Country music's popularity has exploded, but some worry about how far the industry will go to keep its new fans
NASHVILLE — Of the three co-hosts of this week's Academy of Country Music Awards, only one was an established country music performer - George Strait.
One out of three may not be bad these days as the world of country music expands to take in just about everyone and everything.
While record sales did decline last year, the fact that country music has become a major force in American culture is indisputable.
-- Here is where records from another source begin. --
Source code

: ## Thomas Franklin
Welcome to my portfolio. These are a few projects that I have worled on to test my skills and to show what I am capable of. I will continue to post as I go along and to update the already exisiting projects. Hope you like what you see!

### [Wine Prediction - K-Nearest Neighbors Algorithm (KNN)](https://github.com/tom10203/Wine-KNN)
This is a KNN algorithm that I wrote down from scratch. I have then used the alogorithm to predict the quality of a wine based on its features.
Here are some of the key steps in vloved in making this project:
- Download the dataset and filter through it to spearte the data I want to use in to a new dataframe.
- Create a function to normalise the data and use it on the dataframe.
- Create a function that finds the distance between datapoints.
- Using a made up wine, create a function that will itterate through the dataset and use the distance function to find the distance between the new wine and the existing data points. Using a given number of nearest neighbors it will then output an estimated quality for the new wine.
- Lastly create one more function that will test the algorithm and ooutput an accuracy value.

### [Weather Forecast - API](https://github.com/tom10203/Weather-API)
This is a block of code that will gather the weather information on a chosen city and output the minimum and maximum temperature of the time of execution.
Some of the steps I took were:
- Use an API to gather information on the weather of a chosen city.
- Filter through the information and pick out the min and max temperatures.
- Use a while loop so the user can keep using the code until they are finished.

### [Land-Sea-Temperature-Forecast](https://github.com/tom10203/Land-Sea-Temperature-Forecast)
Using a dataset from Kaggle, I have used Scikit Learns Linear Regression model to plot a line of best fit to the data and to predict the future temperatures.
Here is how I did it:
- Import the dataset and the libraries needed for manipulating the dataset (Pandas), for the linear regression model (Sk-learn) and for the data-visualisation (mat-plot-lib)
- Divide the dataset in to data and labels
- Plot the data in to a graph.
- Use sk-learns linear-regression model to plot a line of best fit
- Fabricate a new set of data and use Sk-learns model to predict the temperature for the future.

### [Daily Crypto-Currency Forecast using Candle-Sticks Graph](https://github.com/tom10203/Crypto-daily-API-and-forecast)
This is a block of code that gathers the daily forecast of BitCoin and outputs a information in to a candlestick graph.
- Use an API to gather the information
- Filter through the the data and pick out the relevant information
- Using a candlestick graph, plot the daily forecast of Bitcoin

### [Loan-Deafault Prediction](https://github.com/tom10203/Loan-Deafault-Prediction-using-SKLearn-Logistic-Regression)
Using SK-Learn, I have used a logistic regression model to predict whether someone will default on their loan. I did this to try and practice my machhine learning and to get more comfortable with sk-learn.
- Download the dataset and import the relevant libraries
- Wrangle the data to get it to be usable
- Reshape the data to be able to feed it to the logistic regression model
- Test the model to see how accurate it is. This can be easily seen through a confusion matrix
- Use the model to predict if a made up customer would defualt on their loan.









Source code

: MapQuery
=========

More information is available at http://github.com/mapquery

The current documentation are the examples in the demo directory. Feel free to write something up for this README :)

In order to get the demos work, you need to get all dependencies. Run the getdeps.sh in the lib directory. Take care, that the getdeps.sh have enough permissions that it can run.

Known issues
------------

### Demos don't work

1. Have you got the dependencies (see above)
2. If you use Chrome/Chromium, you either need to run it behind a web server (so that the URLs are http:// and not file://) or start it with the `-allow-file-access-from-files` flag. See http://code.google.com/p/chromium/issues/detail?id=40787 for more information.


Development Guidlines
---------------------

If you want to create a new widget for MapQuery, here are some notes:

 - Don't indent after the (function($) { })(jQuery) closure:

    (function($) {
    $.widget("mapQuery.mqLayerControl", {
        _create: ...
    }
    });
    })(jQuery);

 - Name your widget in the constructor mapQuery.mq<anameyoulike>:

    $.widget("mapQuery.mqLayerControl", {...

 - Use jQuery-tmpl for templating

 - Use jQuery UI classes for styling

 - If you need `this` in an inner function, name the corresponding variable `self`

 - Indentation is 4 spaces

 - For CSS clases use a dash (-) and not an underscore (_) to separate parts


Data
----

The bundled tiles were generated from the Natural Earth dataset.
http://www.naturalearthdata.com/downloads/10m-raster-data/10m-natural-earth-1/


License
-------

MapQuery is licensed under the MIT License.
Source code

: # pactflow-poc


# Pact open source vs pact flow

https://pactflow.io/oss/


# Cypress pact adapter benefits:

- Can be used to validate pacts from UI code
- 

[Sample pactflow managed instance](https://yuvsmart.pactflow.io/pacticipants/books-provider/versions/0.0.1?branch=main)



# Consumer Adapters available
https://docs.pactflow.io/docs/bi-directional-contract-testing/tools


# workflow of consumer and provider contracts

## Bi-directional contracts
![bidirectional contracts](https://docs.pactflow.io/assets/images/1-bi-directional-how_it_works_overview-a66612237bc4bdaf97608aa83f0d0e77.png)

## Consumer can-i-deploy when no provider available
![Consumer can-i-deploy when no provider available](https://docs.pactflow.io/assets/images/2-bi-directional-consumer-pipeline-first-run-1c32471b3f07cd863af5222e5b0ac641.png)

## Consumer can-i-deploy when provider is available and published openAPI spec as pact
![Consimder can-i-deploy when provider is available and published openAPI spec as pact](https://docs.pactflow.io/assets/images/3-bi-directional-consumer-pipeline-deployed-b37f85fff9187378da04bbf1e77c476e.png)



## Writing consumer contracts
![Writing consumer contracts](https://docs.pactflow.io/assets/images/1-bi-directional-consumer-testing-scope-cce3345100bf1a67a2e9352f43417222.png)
From line dancing in Los Angeles to two nights of sold out Garth Brooks concerts in Boston's 18,500-seat FleetCenter, country music has grown beyond its traditional Southern base and taken hold of the whole country.
"There has always been a sense of the South as a type of crucible for America," says Bill Ivey, executive director of the Country Music Foundation in Nashville. "In the past it has been the black-white issue, but this area - which has been troubled - has also been extraordinarily creative with the growth of jazz, blues, and the beginnings of rock-and-roll.... More and more, the American listener has finally come to see country as one of the forms that stands up next to pop and rock."
Growing from the "urban cowboy" of the 1980s through contemporary country icons like Brooks and Reba McEntire - whose music straddles country and rock - record sales swelled to 76 million in 1995. But that success may have come at a price. As the country music industry grapples to hold on to its newfound fans by welcoming popular nonmusicians into the fold and heavily marketing itself, many say it is losing its identity.
Co-hosting Wednesday's awards show with Strait were Crystal Bernard and Jeff Foxworthy. Bernard plays Helen Chapel Hackett in NBC's "Wings," and comedian Foxworthy now plays off his popular redneck image in his self-titled show, also on NBC.
Bernard put out her first country music album recently, and Foxworthy cut a best-selling comedy album "You might Be a Redneck If...." as well as recording "Redneck Games" with country star Alan Jackson. Recently, everyone from actors to pro football players have recorded songs, regardless of their musical background.
Meanwhile, established country singers have branched out into wider fields, spreading their names through new and different means: The popular duo of Brooks & Dunn drives their own cars at NASCAR races. Reba McEntire has her own Web site, and others are following her lead.
But the growing concern is that, amid all this marketing, the country stars of yesteryear are being left behind as today's dynamic rockers headline megatours. Singers like Loretta Lynn and Mel Tillis, once the foundation of country music, have had trouble getting contracts, much less radio play.
Radio is "a critical aspect of the overall exposure of country music," says Tim Wipperman, executive vice president and general manger of Warner/Chappell music. He notes that as big corporations have bought and merged a large number of stations, the emerging trend has been to play "safe records" of current artists whose names have become known.
But Mr. Ivey says that even now, many of the top country singers have deep roots in traditional country music: Vince Gill in bluegrass and Alan Jackson in the honky tonk of Hank Williams Jr., for example.
In the end, returning to country music's roots may mean embracing a style that incorporates many different types of country - bluegrass, gospel, and maybe even a bit of rock and roll.
Whenever sales drop "the industry draws on the core country tradition of good, sincere vocals and songs," says Ivey. "We don't know yet what form that will take, but I would predict some kind of grass-roots performer or style will surface."